- THE TASK -
No line before the one containing "- [sql] - Programming Language." is to be output; retype exactly that line and all lines that follow it to the end of the records.

- DATASET RECORDS -

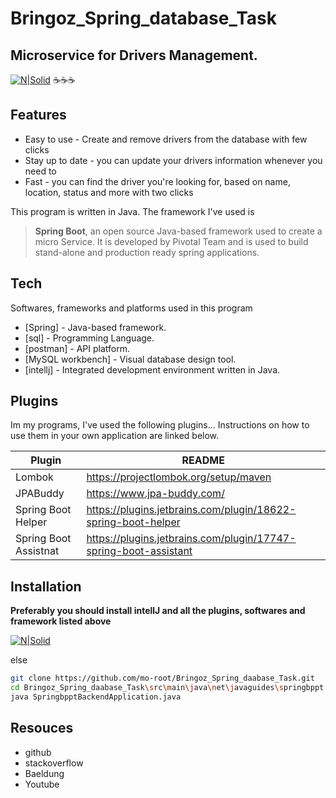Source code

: # Bringoz_Spring_database_Task
## Microservice for Drivers Management.
[![N|Solid](https://user-images.githubusercontent.com/84719774/129191080-723b3b46-4e0b-4aa5-8eb9-654c2c025b18.png)](https://spring.io/projects/spring-boot)
☕☕☕
## Features

- Easy to use - Create and remove drivers from the database with few clicks
- Stay up to date - you can update your drivers information whenever you need to
- Fast - you can find the driver you're looking for, based on name, location, status and more with two clicks

This program is written in Java. The framework I've used is

> **Spring Boot**,  an open source Java-based framework used to create a micro Service.
> It is developed by Pivotal Team and is used to build stand-alone and production ready spring
> applications.



## Tech
Softwares, frameworks and platforms used in this program 
- [Spring] - Java-based framework.
- [sql] - Programming Language.
- [postman] -  API platform.
- [MySQL workbench] - Visual database design tool.
- [intellj] - Integrated development environment written in Java.

## Plugins
Im my programs, I've used the following plugins...
Instructions on how to use them in your own application are linked below.

| Plugin | README |
| ------ | ------ |
| Lombok | https://projectlombok.org/setup/maven |
| JPABuddy | https://www.jpa-buddy.com/ |
| Spring Boot Helper | https://plugins.jetbrains.com/plugin/18622-spring-boot-helper |
| Spring Boot Assistnat | https://plugins.jetbrains.com/plugin/17747-spring-boot-assistant |


## Installation

**Preferably you should install intellJ and all the plugins, softwares and framework listed above**

[![N|Solid](https://www.tabnine.com/blog/wp-content/uploads/2021/12/blog-2-1.png)](https://www.jetbrains.com/idea/download/)

else 
```sh
git clone https://github.com/mo-root/Bringoz_Spring_daabase_Task.git
cd Bringoz_Spring_daabase_Task\src\main\java\net\javaguides\springbppt
java SpringbpptBackendApplication.java
```




## Resouces
- github 
- stackoverflow 
- Baeldung
- Youtube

- EXERCISE RESPONSE -
- [sql] - Programming Language.
- [postman] -  API platform.
- [MySQL workbench] - Visual database design tool.
- [intellj] - Integrated development environment written in Java.

## Plugins
Im my programs, I've used the following plugins...
Instructions on how to use them in your own application are linked below.

| Plugin | README |
| ------ | ------ |
| Lombok | https://projectlombok.org/setup/maven |
| JPABuddy | https://www.jpa-buddy.com/ |
| Spring Boot Helper | https://plugins.jetbrains.com/plugin/18622-spring-boot-helper |
| Spring Boot Assistnat | https://plugins.jetbrains.com/plugin/17747-spring-boot-assistant |


## Installation

**Preferably you should install intellJ and all the plugins, softwares and framework listed above**

[![N|Solid](https://www.tabnine.com/blog/wp-content/uploads/2021/12/blog-2-1.png)](https://www.jetbrains.com/idea/download/)

else 
```sh
git clone https://github.com/mo-root/Bringoz_Spring_daabase_Task.git
cd Bringoz_Spring_daabase_Task\src\main\java\net\javaguides\springbppt
java SpringbpptBackendApplication.java
```




## Resouces
- github 
- stackoverflow 
- Baeldung
- Youtube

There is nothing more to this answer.